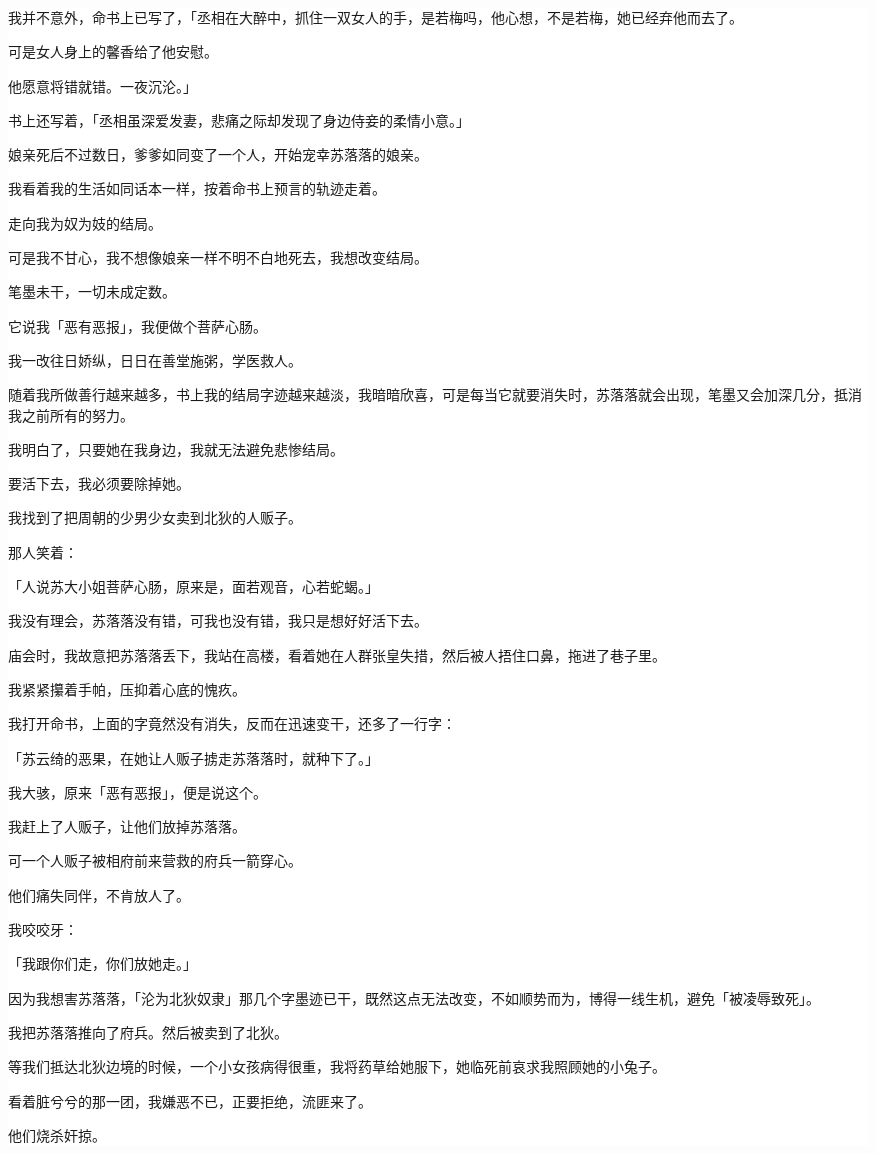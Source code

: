 我并不意外，命书上已写了，「丞相在大醉中，抓住一双女人的手，是若梅吗，他心想，不是若梅，她已经弃他而去了。

可是女人身上的馨香给了他安慰。

他愿意将错就错。一夜沉沦。」

书上还写着，「丞相虽深爱发妻，悲痛之际却发现了身边侍妾的柔情小意。」

娘亲死后不过数日，爹爹如同变了一个人，开始宠幸苏落落的娘亲。

我看着我的生活如同话本一样，按着命书上预言的轨迹走着。

走向我为奴为妓的结局。

可是我不甘心，我不想像娘亲一样不明不白地死去，我想改变结局。

笔墨未干，一切未成定数。

它说我「恶有恶报」，我便做个菩萨心肠。

我一改往日娇纵，日日在善堂施粥，学医救人。

随着我所做善行越来越多，书上我的结局字迹越来越淡，我暗暗欣喜，可是每当它就要消失时，苏落落就会出现，笔墨又会加深几分，抵消我之前所有的努力。

我明白了，只要她在我身边，我就无法避免悲惨结局。

要活下去，我必须要除掉她。

我找到了把周朝的少男少女卖到北狄的人贩子。

那人笑着：

「人说苏大小姐菩萨心肠，原来是，面若观音，心若蛇蝎。」

我没有理会，苏落落没有错，可我也没有错，我只是想好好活下去。

庙会时，我故意把苏落落丢下，我站在高楼，看着她在人群张皇失措，然后被人捂住口鼻，拖进了巷子里。

我紧紧攥着手帕，压抑着心底的愧疚。

我打开命书，上面的字竟然没有消失，反而在迅速变干，还多了一行字：

「苏云绮的恶果，在她让人贩子掳走苏落落时，就种下了。」

我大骇，原来「恶有恶报」，便是说这个。

我赶上了人贩子，让他们放掉苏落落。

可一个人贩子被相府前来营救的府兵一箭穿心。

他们痛失同伴，不肯放人了。

我咬咬牙：

「我跟你们走，你们放她走。」

因为我想害苏落落，「沦为北狄奴隶」那几个字墨迹已干，既然这点无法改变，不如顺势而为，博得一线生机，避免「被凌辱致死」。

我把苏落落推向了府兵。然后被卖到了北狄。

等我们抵达北狄边境的时候，一个小女孩病得很重，我将药草给她服下，她临死前哀求我照顾她的小兔子。

看着脏兮兮的那一团，我嫌恶不已，正要拒绝，流匪来了。

他们烧杀奸掠。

___

Description of the task: Each record above should be retyped exactly, with no pictures carried over.

Result of this exercise:
Source code

: 我并不意外，命书上已写了，「丞相在大醉中，抓住一双女人的手，是若梅吗，他心想，不是若梅，她已经弃他而去了。

可是女人身上的馨香给了他安慰。

他愿意将错就错。一夜沉沦。」

书上还写着，「丞相虽深爱发妻，悲痛之际却发现了身边侍妾的柔情小意。」

娘亲死后不过数日，爹爹如同变了一个人，开始宠幸苏落落的娘亲。

我看着我的生活如同话本一样，按着命书上预言的轨迹走着。

走向我为奴为妓的结局。

可是我不甘心，我不想像娘亲一样不明不白地死去，我想改变结局。

笔墨未干，一切未成定数。

它说我「恶有恶报」，我便做个菩萨心肠。

我一改往日娇纵，日日在善堂施粥，学医救人。

随着我所做善行越来越多，书上我的结局字迹越来越淡，我暗暗欣喜，可是每当它就要消失时，苏落落就会出现，笔墨又会加深几分，抵消我之前所有的努力。

我明白了，只要她在我身边，我就无法避免悲惨结局。

要活下去，我必须要除掉她。

我找到了把周朝的少男少女卖到北狄的人贩子。

那人笑着：

「人说苏大小姐菩萨心肠，原来是，面若观音，心若蛇蝎。」

我没有理会，苏落落没有错，可我也没有错，我只是想好好活下去。

庙会时，我故意把苏落落丢下，我站在高楼，看着她在人群张皇失措，然后被人捂住口鼻，拖进了巷子里。

我紧紧攥着手帕，压抑着心底的愧疚。

我打开命书，上面的字竟然没有消失，反而在迅速变干，还多了一行字：

「苏云绮的恶果，在她让人贩子掳走苏落落时，就种下了。」

我大骇，原来「恶有恶报」，便是说这个。

我赶上了人贩子，让他们放掉苏落落。

可一个人贩子被相府前来营救的府兵一箭穿心。

他们痛失同伴，不肯放人了。

我咬咬牙：

「我跟你们走，你们放她走。」

因为我想害苏落落，「沦为北狄奴隶」那几个字墨迹已干，既然这点无法改变，不如顺势而为，博得一线生机，避免「被凌辱致死」。

我把苏落落推向了府兵。然后被卖到了北狄。

等我们抵达北狄边境的时候，一个小女孩病得很重，我将药草给她服下，她临死前哀求我照顾她的小兔子。

看着脏兮兮的那一团，我嫌恶不已，正要拒绝，流匪来了。

他们烧杀奸掠。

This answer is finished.